Spain the new top destination for refugees

More refugees are now arriving in Spain than in the past twelve years, and the number has for the first time exceeded those arriving in Italy. The new head of Spain's conservative Popular Party, Pablo Casado, has accused the Socialist Prime Minister Pedro Sánchez of luring millions of African refugees to the country with his do-gooder policy. Commentators rake Casado over the coals.

Open/close all quotes (ES) /

Fact checking exposes populist propaganda

Pablo Casado is distorting the facts, editor-in-chief Ignacio Escolar writes in

“No one has said anything about 'giving them all papers' and we are not facing the problem of 'millions of Africans' coming to Spain. So far this year around 24,000 immigrants have arrived in Spain by sea or by crossing the borders in Ceuta and Melilla. ... And the rise in migration from Africa's coast to Spain began long before the Socialists came to power. The figures, which speak for themselves, started going up in 2013 and have jumped upwards since 2016, when the People's Party [which Casado now leads] was still in power.”

Público (PT) /

It's easy to boycott a solution

Politicians like Casado are fuelling populism, Público criticises:

“Such a tone signalises contempt for public debate and the community these politicians are supposed to serve. When careless demagogy drowns out the truth, democracy is in danger. ... If these politicians want to secure the borders they should first try to help build up a stronger, more efficient EU. Because the border in Melilla or on Sardinia's rugged coastline won't resolve the migration problem. They should start by making their own contribution towards establishing a truly European refugee policy - not boycotting every attempt in this direction. This, however, would require true statesmanship, and that isn't really in vogue in Europe right now.”

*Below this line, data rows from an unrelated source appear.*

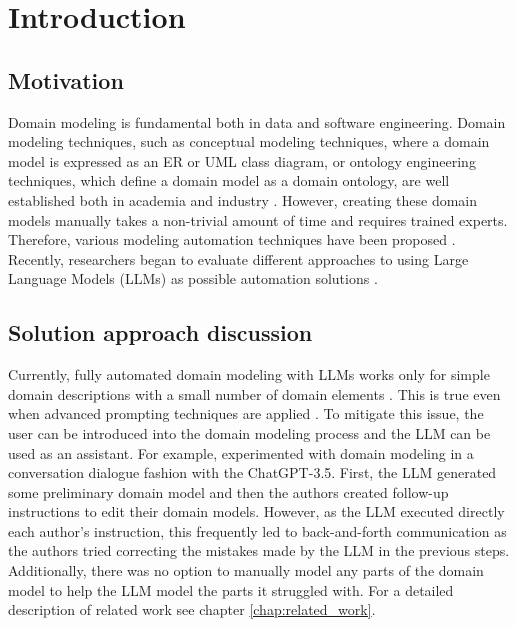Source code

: \chapter*{Introduction}


\section*{Motivation}

Domain modeling is fundamental both in data and software engineering. Domain modeling techniques, such as conceptual modeling techniques, where a domain model is expressed as an ER or UML class diagram, or ontology engineering techniques, which define a domain model as a domain ontology, are well established both in academia and industry \cite{Verdonck2018}. However, creating these domain models manually takes a non-trivial amount of time and requires trained experts. Therefore, various modeling automation techniques have been proposed \cite{Sonbol2022}. Recently, researchers began to evaluate different approaches to using Large Language Models (LLMs) as possible automation solutions \cite{Chen2023,Saeedizade2024}.


\section*{Solution approach discussion}

Currently, fully automated domain modeling with LLMs works only for simple domain descriptions with a small number of domain elements \cite{Camara2023}. This is true even when advanced prompting techniques are applied \cite{Chen2023,Saeedizade2024}. To mitigate this issue, the user can be introduced into the domain modeling process \cite{Camara2023} and the LLM can be used as an assistant. For example, \citet{Camara2023} experimented with domain modeling in a conversation dialogue fashion with the ChatGPT-3.5. First, the LLM generated some preliminary domain model and then the authors created follow-up instructions to edit their domain models. However, as the LLM executed directly each author's instruction, this frequently led to back-and-forth communication as the authors tried correcting the mistakes made by the LLM in the previous steps. Additionally, there was no option to manually model any parts of the domain model to help the LLM model the parts it struggled with. For a detailed description of related work see chapter \ref{chap:related_work}.



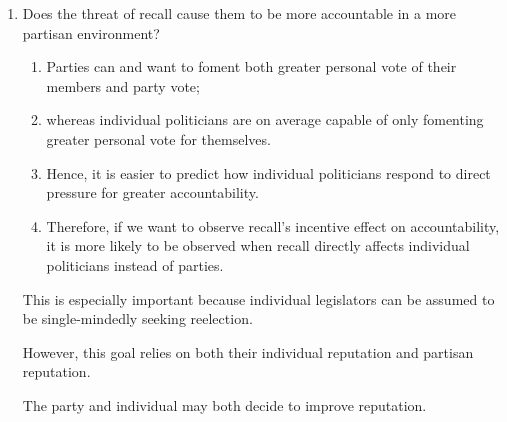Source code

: \documentclass[hyphens, crop=false]{standalone}
\begin{document}
\begin{enumerate}
%				
%				
%			
%			
%			
		
		\item 
		Does the threat of recall cause them to be more accountable in a more partisan environment?
		
		\begin{enumerate}
			\item Parties can and want to foment both greater personal vote of their members and party vote;
			\item
			whereas individual politicians are on average capable of only fomenting greater personal vote for themselves.
			\item
			Hence,
			it is easier to predict how individual politicians respond to direct pressure for greater accountability.
			\item 
			Therefore, if we want to observe recall's incentive effect on accountability,
			it is more likely to be observed when recall directly affects individual politicians instead of parties.
		\end{enumerate}
		
		
		
		
		This is especially important because individual legislators can be assumed to be single-mindedly seeking reelection.
		
		However, this goal relies on both their individual reputation and partisan reputation.
		
		The party and individual may both decide to improve reputation.
		
	\end{enumerate}
	

	\newpage
	
\end{document}
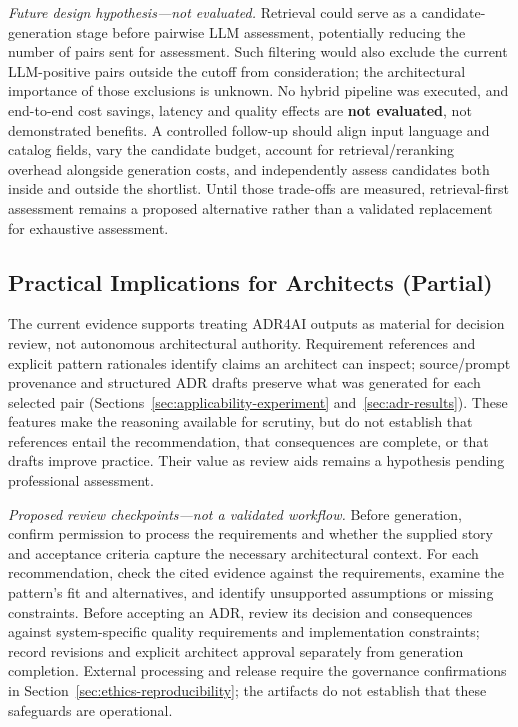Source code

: \emph{Future design hypothesis---not evaluated.}
Retrieval could serve as a candidate-generation stage before pairwise
LLM assessment, potentially reducing the number of pairs sent for
assessment. Such filtering would also exclude the current LLM-positive
pairs outside the cutoff from consideration; the architectural importance
of those exclusions is unknown. No hybrid pipeline was executed, and
end-to-end cost savings, latency and quality effects are
\textbf{not evaluated}, not demonstrated benefits.
A controlled follow-up should align input language and catalog fields,
vary the candidate budget, account for retrieval/reranking overhead
alongside generation costs, and independently assess candidates both
inside and outside the shortlist. Until those trade-offs are measured,
retrieval-first assessment remains a proposed alternative rather than
a validated replacement for exhaustive assessment.

\subsection{Practical Implications for Architects (Partial)}
\label{sec:practitioner-implications}

The current evidence supports treating ADR4AI outputs as material for
decision review, not autonomous architectural authority.
Requirement references and explicit pattern rationales identify claims
an architect can inspect; source/prompt provenance and structured ADR
drafts preserve what was generated for each selected pair
(Sections~\ref{sec:applicability-experiment} and~\ref{sec:adr-results}).
These features make the reasoning available for scrutiny, but do not
establish that references entail the recommendation, that consequences
are complete, or that drafts improve practice. Their value as review aids
remains a hypothesis pending professional assessment.

\emph{Proposed review checkpoints---not a validated workflow.}
Before generation, confirm permission to process the requirements and
whether the supplied story and acceptance criteria capture the necessary
architectural context. For each recommendation, check the cited evidence
against the requirements, examine the pattern's fit and alternatives,
and identify unsupported assumptions or missing constraints.
Before accepting an ADR, review its decision and consequences against
system-specific quality requirements and implementation constraints;
record revisions and explicit architect approval separately from
generation completion. External processing and release require the
governance confirmations in Section~\ref{sec:ethics-reproducibility};
the artifacts do not establish that these safeguards are operational.

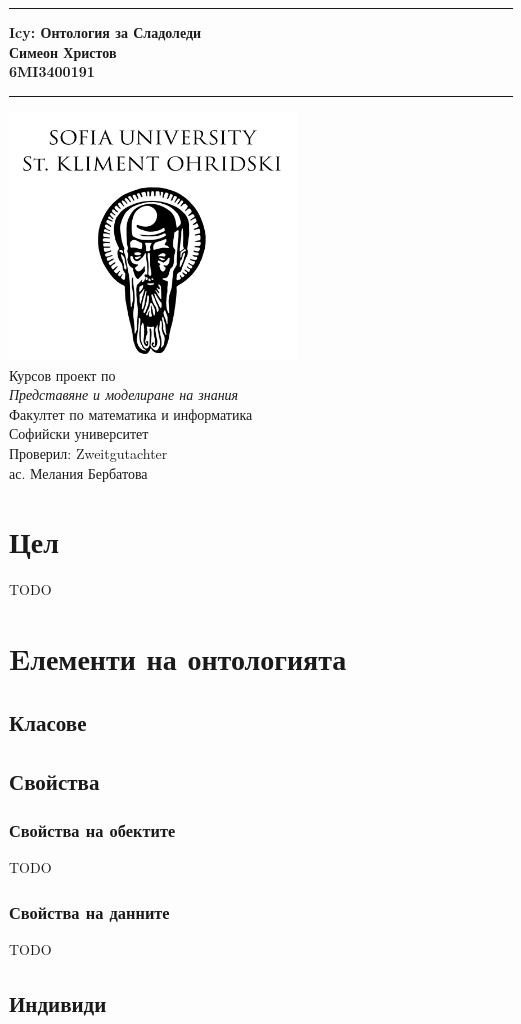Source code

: \documentclass[12pt]{article}
\newcommand{\JMUTitle}[9]{

  \thispagestyle{empty}
  \vspace*{\stretch{1}}
  {\parindent0cm
  \rule{\linewidth}{.7ex}}
  \begin{flushright}
    \vspace*{\stretch{1}}
    \sffamily\bfseries\Huge
    #1\\
    \vspace*{\stretch{1}}
    \sffamily\bfseries\large
    #2\\
    \vspace*{\stretch{1}}
    \sffamily\bfseries\small
    #3
  \end{flushright}
  \rule{\linewidth}{.7ex}

  \vspace*{\stretch{1}}
  \begin{center}
    \includegraphics[width=3in]{./images/logo.png} \\
    \vspace*{\stretch{1}}
    \Large Курсов проект по \\ \textit{Представяне и моделиране на знания} \\

    \vspace*{\stretch{2}}
    \large Факултет по математика и информатика\\
    \large Софийски университет\\
    
    \vspace*{\stretch{1}}
    \large Проверил:  #8 \\[1mm]
    
    \vspace*{\stretch{1}}
    \large #7 \\

  \end{center}
}
\begin{document}
  

  \JMUTitle
      {Icy: Онтология за Сладоледи}
      {Симеон Христов}
      {6MI3400191}
      
      {Wirtschaftswissenschaftlichen Fakultät}  %
      {W"urzburg 2018}                          %
      {Януари 2023}                              %
      {ас. Мелания Бербатова}               %
      {Zweitgutachter}                          %

  \clearpage

\tableofcontents

\clearpage




\section{Цел} 

TODO





\section{Eлементи на онтологията}

\subsection{Класове}

\subsection{Свойства}

\subsubsection{Свойства на обектите}

TODO

\subsubsection{Свойства на данните}

TODO




\subsection{Индивиди}
\end{document}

Frankfurter Allgemeine Zeitung (DE) /

Spain as a testing ground

For the Frankfurter Allgemeine Zeitung Spain now has the chance to try out new approaches in migration policy:

“As opposed to the right-wing populists in Italy, the minority government in Madrid believes in the EU, and can now show that it too wants a joint solution. Prime Minister Sánchez is very open to the idea also put forward by French President Emmanuel Macron of setting up 'closed centres' - which the Spaniard prefers to call 'safe havens'. There it could be determined as quickly as possible who needs protection and who doesn't. ... Thanks to the extensive funding that the EU Commission has earmarked for such centres, Spain could do things differently - and better - this time round, without becoming a huge waiting room like Greece did.”

ABC (ES) /

Madrid sending the wrong message

For ABC it's crystal clear who is responsible for the rising number of refugees in Spain:

“The government not only decided to take in the Aquarius, it also turned its arrival at the port in Valencia into a global exhibition of humanitarian goodness. ... At the same time it announced with great pomp and circumstance plans to guarantee universal healthcare for irregular migrants and to dismantle the Nato razor wire. ... It makes no sense to ask Morocco to stop immigration at the border fences if at the same time the Spanish government puts on a media circus with the arrival of the Aquarius and facilitates the mafias' trade by treating immigrants who arrive illegally in the same way it treats those who arrive legally.”

Wiener Zeitung (AT) /

Those who step in to help are punished

The growing number of refugees coming to Spain shows how quickly migrants and traffickers adjust to political circumstances, the Wiener Zeitung notes:

“Italy closes its ports as the world watches, Spain does the opposite - and in no time the number of illegal arrivals in Andalusia has skyrocketed. Italy's far right is making headway, and these developments only make it feel stronger. Spain's fragile left not only does not have a majority, but now also has another problem to boot. We are experiencing in real time a political dynamic in Europe that no one could wish for: those who help only do themselves harm, those who don't help are rewarded. That will have lasting consequences. Also in view of absolute migration numbers, which despite the fact that they are on the rise are still significantly below previous levels.”